Comment Re:It's a ROOT CA they can sign anything (Score 1) 417

Root cas can only sign stuff for their own organization, as identified within the certificate. You cannot retroactively sign a cert for https://www.dutchwhizzmandoesn... if that server already has a certificate from a different organization - its existing certificate HAS to chain up to a root - otherwise clients will receive an ssl error. Once the cert is created, the only way to chain it up to a different root ca is to issue it under the new root ca or one of its subordinates, then install that _new_ cert on the server. From there, browsers will receive the new cert chained up to the new root ca. Until then you can have as many root certs as you want and none of them will actually work with the existing certificate with the sole exception of the originating root certificate and any subordinates involved in its issuance.

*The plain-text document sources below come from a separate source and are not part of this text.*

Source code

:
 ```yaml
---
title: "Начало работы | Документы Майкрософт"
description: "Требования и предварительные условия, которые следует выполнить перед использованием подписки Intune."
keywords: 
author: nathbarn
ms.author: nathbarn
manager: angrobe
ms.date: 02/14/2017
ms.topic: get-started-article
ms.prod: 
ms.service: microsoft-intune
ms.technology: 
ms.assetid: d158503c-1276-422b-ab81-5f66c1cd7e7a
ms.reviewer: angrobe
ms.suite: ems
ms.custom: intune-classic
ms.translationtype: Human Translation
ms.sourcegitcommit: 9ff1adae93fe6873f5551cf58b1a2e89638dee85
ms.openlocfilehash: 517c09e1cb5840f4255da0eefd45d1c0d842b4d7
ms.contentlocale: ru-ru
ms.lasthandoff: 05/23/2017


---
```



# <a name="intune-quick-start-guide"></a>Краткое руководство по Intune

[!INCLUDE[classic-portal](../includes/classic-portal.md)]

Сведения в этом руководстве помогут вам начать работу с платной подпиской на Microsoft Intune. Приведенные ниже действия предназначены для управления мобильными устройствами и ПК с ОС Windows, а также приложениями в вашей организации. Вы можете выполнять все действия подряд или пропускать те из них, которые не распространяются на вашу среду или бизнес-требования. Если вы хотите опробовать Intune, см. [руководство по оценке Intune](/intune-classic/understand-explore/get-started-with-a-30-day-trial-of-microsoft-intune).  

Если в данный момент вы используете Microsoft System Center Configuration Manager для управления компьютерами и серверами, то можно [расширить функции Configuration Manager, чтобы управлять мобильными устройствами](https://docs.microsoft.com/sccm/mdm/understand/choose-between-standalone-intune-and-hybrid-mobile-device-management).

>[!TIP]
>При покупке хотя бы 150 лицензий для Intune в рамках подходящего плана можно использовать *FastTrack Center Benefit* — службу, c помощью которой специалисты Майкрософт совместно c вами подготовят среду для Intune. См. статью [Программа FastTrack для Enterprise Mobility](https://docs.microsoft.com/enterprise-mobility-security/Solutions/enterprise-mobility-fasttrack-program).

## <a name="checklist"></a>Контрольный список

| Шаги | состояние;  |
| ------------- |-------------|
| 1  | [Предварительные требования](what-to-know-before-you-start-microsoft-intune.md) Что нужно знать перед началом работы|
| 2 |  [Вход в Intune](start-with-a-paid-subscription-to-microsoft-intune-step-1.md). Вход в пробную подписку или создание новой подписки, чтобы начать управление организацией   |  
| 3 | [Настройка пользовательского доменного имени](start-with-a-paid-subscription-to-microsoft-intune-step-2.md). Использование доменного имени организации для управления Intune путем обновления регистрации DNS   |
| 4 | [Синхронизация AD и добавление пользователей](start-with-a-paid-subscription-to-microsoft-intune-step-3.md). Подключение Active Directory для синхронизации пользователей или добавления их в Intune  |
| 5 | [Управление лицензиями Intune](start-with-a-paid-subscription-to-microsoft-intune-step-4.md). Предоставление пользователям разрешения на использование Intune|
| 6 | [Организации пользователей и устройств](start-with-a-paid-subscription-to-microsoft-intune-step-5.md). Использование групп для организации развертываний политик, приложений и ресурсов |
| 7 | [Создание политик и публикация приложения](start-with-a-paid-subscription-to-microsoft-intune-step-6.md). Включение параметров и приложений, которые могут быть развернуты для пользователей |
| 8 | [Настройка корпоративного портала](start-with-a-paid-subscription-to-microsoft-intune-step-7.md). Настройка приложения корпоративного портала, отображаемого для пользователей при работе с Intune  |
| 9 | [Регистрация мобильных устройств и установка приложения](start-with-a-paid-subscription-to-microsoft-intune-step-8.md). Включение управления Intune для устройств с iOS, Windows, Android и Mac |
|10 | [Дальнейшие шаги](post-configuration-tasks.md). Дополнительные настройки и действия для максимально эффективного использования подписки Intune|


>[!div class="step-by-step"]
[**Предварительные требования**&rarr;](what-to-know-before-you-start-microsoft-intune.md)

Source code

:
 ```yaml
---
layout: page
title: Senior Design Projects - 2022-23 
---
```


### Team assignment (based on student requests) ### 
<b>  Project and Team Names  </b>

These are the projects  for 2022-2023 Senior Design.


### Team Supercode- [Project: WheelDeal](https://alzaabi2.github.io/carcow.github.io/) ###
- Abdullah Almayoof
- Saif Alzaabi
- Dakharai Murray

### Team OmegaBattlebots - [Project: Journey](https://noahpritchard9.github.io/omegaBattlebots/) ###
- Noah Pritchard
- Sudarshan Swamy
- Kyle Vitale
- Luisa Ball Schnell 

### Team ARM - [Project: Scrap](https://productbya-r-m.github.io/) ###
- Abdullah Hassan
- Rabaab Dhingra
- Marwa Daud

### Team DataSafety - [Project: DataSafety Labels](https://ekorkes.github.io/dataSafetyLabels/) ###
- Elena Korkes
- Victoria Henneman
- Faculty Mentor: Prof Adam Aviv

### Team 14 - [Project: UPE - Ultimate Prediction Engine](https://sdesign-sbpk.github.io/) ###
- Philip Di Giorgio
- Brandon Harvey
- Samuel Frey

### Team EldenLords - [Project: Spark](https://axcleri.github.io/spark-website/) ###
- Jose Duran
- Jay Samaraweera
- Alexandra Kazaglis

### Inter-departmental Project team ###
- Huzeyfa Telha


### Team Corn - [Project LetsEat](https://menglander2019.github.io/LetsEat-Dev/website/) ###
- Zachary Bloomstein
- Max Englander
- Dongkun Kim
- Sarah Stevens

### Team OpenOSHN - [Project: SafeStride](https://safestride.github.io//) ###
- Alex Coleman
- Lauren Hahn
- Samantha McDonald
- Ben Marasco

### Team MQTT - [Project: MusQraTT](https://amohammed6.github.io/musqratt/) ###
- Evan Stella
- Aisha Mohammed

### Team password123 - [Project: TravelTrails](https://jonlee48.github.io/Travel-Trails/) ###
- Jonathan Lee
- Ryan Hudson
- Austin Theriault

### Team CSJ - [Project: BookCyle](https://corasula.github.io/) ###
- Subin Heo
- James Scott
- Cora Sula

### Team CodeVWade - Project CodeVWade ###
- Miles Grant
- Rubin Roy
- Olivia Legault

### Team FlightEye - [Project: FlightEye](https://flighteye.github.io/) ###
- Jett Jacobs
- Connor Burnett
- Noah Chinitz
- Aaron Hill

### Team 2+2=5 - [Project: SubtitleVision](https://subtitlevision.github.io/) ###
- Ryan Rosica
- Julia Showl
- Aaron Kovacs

Comment Re:Root CA is Only for Your School's Apps (Score 4, Informative) 417

A root ca for an organization cannot interpose itself into the certificate chain of another organization - that's kinda the whole point to the certificate "chain" of trust. His school would have to either use their own root ca and force clients to use their proxy - a very real and frequently implemented setup - or have spoofed a cert on the site as provided by its web server which chains up to his school's root, which is very unlikely and very unwieldy.

In his case, the root ca he's so concerned about will only secure comms with the servers that use a cert derived from that root ca or one of its subordinates. If he goes to https://www.anonymouscowards.c... and the cert provided by the server doesn't successfully chain up to his school's root cert he'll receive a giant ssl error saying the connection is untrusted. There's no mitm here unless he goes through a proxy.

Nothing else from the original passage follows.